How to make yogurt at home, in five easy steps.
1. Start with the correct "jodan"
"Jodan" is what we call the little amount of yogurt that cultures and sets the full thing. For yogurt to turn out thick and tasty, the foundation – its jodan – has to be right. I generally save some jodan from my previous batch of yogurt but if you don’t have any handy and live in India, I can suggest Nestle’s plain white yogurt. I have tried other brands like Britannia and Amul – they taste great on their own but don’t work as well when used as "jodan". Other options: the local dairy, or borrowing a bit off your neighbours.
A tablespoon of "jodan" to set curd between half a liter to a liter.
2. Get milk at the right temperature
Bring half a liter of milk to a boil, reduce and simmer for five more minutes, then switch off the heat and allow it to cool till about 45-50C (around 115F). You can get an idea of the temperature by testing it on your fingers – it should be comfortably hot, not scalding. If it is winter (i.e. the room temperature is lower), keep the milk a couple of degrees higher than in summer.
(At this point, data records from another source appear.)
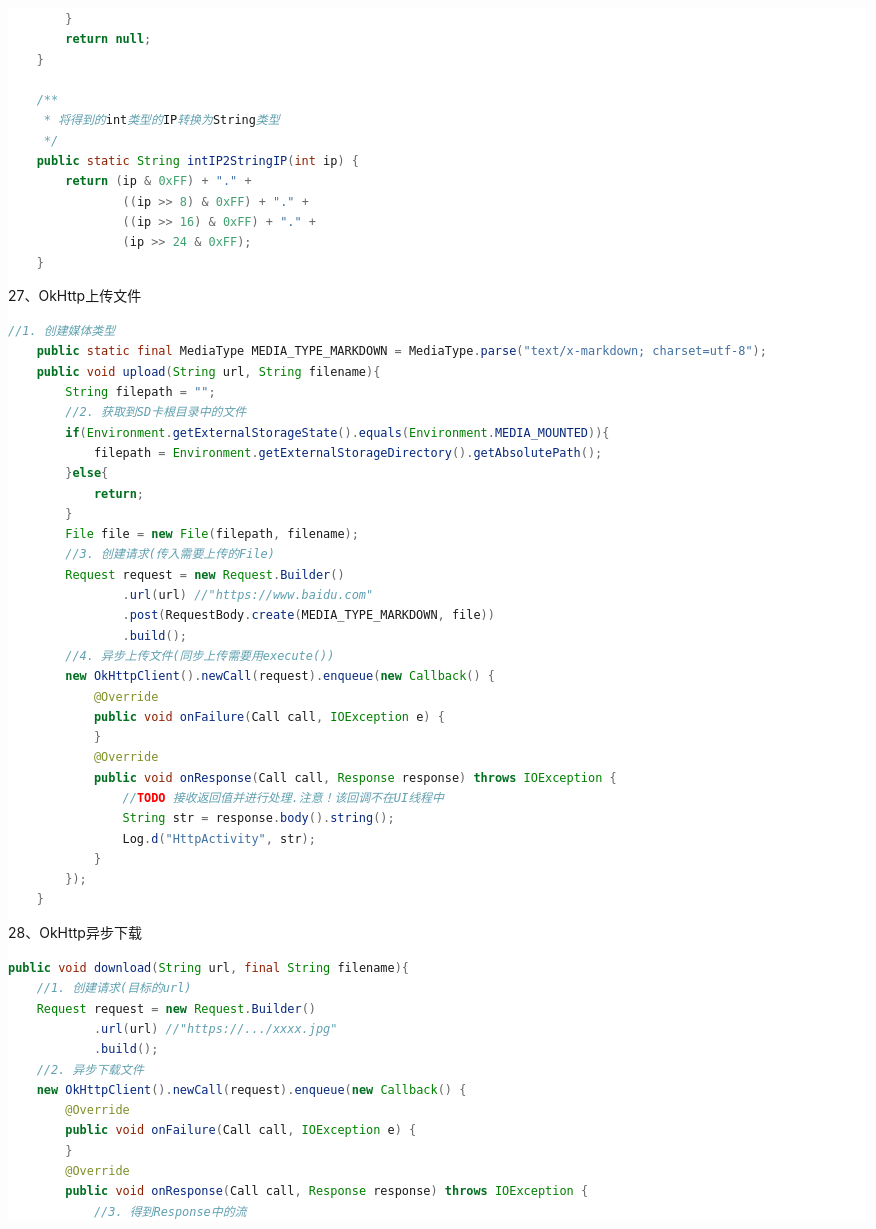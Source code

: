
 ```java
        }
        return null;
    }

    /**
     * 将得到的int类型的IP转换为String类型
     */
    public static String intIP2StringIP(int ip) {
        return (ip & 0xFF) + "." +
                ((ip >> 8) & 0xFF) + "." +
                ((ip >> 16) & 0xFF) + "." +
                (ip >> 24 & 0xFF);
    }
```

27、OkHttp上传文件
```java
//1. 创建媒体类型
    public static final MediaType MEDIA_TYPE_MARKDOWN = MediaType.parse("text/x-markdown; charset=utf-8");
    public void upload(String url, String filename){
        String filepath = "";
        //2. 获取到SD卡根目录中的文件
        if(Environment.getExternalStorageState().equals(Environment.MEDIA_MOUNTED)){
            filepath = Environment.getExternalStorageDirectory().getAbsolutePath();
        }else{
            return;
        }
        File file = new File(filepath, filename);
        //3. 创建请求(传入需要上传的File)
        Request request = new Request.Builder()
                .url(url) //"https://www.baidu.com"
                .post(RequestBody.create(MEDIA_TYPE_MARKDOWN, file))
                .build();
        //4. 异步上传文件(同步上传需要用execute())
        new OkHttpClient().newCall(request).enqueue(new Callback() {
            @Override
            public void onFailure(Call call, IOException e) {
            }
            @Override
            public void onResponse(Call call, Response response) throws IOException {
                //TODO 接收返回值并进行处理.注意！该回调不在UI线程中
                String str = response.body().string();
                Log.d("HttpActivity", str);
            }
        });
    }
```

28、OkHttp异步下载
```java
public void download(String url, final String filename){
    //1. 创建请求(目标的url)
    Request request = new Request.Builder()
            .url(url) //"https://.../xxxx.jpg"
            .build();
    //2. 异步下载文件
    new OkHttpClient().newCall(request).enqueue(new Callback() {
        @Override
        public void onFailure(Call call, IOException e) {
        }
        @Override
        public void onResponse(Call call, Response response) throws IOException {
            //3. 得到Response中的流
```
3. Mix the milk with the jodan
Blend the jodan well with the milk in the container in which it’s going to be set. I don’t skim the cream off as I like my yogurt creamy, but if you’re watching your weight go ahead and skim.
Yogurt tastes best when set in a wide earthenware clay pot. If you own one, awesome. If not, any wide mouthed container with a lid will do.
4. Let it stand
Cover the container and let the yogurt mix stand undisturbed at room temperature for around 7 hours if the temperature around is cool, and less if hotter.
In a summer like ours, yogurt sets quickly and begins to sour if left to culture too long. I suggest setting yogurt when you are around to take regular peeks after the 5-hour mark. Refrigerate as soon as the yogurt sets.
In winter, cover the yogurt mix while it’s setting with a thick towel or cloth to lock in the heat.
To test that the yogurt is ready, nudge the container very gently. Do not put a spoon in.
Refrigerate your freshly made yogurt for a few hours before digging into its cool white goodness.
Homemade yogurt works as an all-purpose accompaniment with any Indian meal. It’s especially good at balancing out the heat of spice-laden curries. Have it on the side with rajma masala and rice, or along with with khichdi. When you’re feeling more adventurous, turn homemade yogurt into a raita.